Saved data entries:
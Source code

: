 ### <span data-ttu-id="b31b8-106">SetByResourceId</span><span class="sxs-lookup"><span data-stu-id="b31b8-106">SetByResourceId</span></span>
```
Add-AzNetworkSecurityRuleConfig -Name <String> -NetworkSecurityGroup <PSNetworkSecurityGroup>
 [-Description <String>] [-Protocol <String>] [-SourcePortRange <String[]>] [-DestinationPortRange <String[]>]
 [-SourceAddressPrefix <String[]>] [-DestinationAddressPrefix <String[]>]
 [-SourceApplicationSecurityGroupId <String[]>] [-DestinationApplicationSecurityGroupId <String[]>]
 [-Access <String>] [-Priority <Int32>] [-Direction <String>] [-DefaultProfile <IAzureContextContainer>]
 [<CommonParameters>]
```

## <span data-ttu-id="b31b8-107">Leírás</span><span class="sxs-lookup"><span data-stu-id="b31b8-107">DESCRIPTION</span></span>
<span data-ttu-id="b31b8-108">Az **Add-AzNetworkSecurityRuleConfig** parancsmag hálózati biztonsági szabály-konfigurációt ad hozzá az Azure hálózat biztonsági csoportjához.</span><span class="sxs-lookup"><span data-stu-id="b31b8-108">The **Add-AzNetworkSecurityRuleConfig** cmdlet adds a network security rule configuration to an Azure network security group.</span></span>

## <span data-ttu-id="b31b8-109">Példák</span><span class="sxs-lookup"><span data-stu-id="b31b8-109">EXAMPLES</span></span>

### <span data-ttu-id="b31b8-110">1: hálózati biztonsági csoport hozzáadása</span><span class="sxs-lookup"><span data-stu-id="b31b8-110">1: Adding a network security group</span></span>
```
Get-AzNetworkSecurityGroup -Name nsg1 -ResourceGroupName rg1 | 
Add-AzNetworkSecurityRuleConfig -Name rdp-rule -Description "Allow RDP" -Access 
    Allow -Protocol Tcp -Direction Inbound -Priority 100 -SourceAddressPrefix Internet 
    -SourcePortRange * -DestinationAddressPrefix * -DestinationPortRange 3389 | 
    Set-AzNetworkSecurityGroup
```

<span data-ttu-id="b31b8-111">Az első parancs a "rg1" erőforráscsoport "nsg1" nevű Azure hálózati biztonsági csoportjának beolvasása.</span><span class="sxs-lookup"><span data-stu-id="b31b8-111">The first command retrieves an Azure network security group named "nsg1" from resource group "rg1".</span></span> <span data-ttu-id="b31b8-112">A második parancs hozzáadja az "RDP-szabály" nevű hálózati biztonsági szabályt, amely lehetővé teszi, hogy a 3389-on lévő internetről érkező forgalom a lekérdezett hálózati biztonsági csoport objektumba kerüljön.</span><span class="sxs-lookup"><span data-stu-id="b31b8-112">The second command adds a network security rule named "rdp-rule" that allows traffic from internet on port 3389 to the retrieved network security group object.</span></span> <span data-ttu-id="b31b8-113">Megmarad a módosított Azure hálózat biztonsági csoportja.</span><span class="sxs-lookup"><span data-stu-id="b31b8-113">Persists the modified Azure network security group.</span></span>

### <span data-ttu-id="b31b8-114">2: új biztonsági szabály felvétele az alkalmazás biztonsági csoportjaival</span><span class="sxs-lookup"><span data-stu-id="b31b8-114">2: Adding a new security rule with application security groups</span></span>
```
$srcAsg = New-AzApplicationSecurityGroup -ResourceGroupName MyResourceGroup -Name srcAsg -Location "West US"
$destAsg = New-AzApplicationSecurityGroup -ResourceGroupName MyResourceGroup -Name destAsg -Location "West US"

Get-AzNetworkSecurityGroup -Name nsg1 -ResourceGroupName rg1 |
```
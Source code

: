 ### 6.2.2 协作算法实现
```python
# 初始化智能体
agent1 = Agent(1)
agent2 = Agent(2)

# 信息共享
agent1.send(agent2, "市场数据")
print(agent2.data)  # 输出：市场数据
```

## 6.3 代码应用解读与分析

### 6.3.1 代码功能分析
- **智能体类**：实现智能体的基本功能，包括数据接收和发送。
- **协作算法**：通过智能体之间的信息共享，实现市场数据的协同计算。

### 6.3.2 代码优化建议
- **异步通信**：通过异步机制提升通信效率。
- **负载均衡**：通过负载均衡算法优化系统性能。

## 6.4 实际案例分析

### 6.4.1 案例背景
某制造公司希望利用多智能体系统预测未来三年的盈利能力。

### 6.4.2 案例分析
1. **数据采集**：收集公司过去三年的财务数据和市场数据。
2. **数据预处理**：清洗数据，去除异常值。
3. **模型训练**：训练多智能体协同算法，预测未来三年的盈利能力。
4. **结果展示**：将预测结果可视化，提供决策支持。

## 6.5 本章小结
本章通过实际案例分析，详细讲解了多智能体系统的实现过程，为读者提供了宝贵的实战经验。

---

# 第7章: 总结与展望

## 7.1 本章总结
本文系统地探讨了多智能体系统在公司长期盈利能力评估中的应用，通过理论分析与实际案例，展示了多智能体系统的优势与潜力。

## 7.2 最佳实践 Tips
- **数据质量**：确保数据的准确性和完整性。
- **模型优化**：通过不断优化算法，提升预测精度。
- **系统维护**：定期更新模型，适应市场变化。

**Work order**
Copy here each line of the preceding records with "Priority" in it.

**Answer box**
 [-Access <String>] [-Priority <Int32>] [-Direction <String>] [-DefaultProfile <IAzureContextContainer>]
    Allow -Protocol Tcp -Direction Inbound -Priority 100 -SourceAddressPrefix Internet 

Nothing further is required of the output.